Thursday, 18 April 2013

Are you a complaining, gossiping resister to the Spirit of Vatican II?

Over the last few days the little summaries of Pope Francis' daily sermons have included admonitions against calumny (and of course false witness is a serious sin), gossip (criticising others behind their backs) and those who want to turn back the clock on Vatican II.

It is hard to judge just who Pope Francis' targets are with some of these remarks, since the full text of his homilies are not available.

Still, not unsurprisingly, some, including Archbishop Nichols of Westminster have turned these three strands into an attack on Catholic bloggers and traditionalists, arguing that we 'destroy unity' by sharing news (it's gossip if it travels outside the magic inner circle and I'm someone who feels they shouldn't have to follow the social media?), and complaining about episcopal failures, amongst other crimes.

Sad to see clericalism rear its ugly head so strongly!
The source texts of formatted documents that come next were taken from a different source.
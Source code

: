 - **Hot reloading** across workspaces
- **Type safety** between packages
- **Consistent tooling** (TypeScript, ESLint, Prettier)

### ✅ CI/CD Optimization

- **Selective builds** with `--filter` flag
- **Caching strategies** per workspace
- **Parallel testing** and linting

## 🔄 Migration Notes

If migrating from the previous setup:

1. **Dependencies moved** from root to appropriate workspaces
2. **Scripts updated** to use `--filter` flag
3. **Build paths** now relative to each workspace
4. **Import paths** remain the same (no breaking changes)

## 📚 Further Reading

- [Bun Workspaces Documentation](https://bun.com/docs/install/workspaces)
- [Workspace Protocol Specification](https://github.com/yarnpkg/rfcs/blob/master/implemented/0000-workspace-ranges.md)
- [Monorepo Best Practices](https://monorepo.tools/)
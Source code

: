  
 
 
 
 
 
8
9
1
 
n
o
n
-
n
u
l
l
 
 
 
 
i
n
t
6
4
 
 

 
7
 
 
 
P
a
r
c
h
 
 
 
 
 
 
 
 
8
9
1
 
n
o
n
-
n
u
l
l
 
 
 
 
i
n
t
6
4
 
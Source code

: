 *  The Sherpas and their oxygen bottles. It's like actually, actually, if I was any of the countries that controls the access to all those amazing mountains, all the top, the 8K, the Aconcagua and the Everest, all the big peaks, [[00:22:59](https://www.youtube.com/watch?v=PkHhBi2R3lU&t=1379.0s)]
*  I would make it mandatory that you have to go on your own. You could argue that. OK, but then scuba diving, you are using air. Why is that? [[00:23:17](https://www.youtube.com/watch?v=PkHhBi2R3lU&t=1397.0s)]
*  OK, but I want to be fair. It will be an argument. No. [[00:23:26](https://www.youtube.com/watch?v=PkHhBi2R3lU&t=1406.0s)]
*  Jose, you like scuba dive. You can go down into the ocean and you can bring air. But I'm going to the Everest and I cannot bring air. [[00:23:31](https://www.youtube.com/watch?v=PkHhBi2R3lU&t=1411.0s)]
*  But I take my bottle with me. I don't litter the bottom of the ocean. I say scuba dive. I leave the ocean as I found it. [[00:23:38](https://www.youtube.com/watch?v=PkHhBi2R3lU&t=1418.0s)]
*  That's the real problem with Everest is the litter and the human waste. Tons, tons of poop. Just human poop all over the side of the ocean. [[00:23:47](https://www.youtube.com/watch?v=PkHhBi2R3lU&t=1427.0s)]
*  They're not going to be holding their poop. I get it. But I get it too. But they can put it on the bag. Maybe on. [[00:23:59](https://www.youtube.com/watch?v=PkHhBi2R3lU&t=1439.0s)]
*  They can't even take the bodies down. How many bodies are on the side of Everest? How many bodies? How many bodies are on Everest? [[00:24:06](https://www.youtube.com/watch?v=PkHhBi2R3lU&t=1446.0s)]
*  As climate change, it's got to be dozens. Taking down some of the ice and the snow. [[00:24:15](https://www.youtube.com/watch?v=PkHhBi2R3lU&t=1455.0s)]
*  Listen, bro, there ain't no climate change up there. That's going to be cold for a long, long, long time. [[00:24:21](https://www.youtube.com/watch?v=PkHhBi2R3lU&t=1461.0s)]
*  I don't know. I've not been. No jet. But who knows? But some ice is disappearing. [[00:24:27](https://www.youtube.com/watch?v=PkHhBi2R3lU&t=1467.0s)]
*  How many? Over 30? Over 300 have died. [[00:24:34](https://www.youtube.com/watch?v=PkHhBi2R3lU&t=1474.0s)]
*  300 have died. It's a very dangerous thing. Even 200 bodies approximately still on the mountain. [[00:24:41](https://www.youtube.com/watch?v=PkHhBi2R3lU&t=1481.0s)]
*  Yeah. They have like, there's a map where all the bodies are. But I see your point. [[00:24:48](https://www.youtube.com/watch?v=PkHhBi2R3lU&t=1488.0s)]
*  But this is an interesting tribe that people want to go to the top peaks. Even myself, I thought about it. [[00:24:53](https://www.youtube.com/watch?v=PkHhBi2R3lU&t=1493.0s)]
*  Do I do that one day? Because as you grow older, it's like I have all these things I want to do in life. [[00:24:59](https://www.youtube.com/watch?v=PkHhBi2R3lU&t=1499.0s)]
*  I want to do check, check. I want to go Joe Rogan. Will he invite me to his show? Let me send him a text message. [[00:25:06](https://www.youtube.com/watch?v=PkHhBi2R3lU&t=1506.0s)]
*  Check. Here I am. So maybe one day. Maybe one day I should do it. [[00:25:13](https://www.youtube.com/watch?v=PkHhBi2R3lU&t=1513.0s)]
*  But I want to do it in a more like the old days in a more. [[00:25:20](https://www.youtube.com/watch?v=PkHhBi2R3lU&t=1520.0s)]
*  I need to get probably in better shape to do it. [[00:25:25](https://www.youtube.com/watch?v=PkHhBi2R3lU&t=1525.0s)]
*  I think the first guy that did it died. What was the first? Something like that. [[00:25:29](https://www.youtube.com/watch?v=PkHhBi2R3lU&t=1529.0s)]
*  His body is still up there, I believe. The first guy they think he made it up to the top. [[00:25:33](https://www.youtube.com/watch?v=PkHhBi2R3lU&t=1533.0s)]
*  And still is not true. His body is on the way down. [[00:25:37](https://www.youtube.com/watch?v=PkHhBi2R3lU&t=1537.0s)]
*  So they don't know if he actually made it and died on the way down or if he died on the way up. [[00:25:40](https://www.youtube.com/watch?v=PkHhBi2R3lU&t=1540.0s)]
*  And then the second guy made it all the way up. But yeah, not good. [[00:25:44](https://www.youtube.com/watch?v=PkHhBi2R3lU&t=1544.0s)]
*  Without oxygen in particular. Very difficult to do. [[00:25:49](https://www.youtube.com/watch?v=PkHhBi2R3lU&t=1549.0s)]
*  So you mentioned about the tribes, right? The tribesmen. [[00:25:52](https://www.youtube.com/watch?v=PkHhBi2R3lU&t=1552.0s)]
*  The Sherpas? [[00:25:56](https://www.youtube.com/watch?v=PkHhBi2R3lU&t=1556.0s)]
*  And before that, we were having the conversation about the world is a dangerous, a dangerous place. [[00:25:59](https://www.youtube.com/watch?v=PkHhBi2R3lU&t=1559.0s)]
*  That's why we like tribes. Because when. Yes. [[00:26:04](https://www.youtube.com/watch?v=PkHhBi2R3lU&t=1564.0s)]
Co-responsibility of the laity

Now as regular readers will be well aware, I'm no great fan of Vatican II..  The fruits of the Council that we see in the devastation of the Church in the West suggest to me, as to many traditionalists, that the continuing triumphalist interpretation of it is generally unmerited.

 But I do see some positives in it, and one of them was the recognition of the important role the laity should play in the Church.

We've seen the devastating effects clerical secrecy has had on the Church.

Pope Francis commented in his homily on complaints that the correct behavior for a Christian, according to the Vatican Radio report, is:

"First, "do not judge anyone" because "the only Judge is the Lord." Then "keep quiet" and if you have something to say, say it to the interested parties, to those "who can remedy the situation," but "not to the entire neighborhood." "If, by the grace of the Holy Spirit – concluded Pope Francis - we succeed in never gossiping, it will be a great step forward" and "will do us all good".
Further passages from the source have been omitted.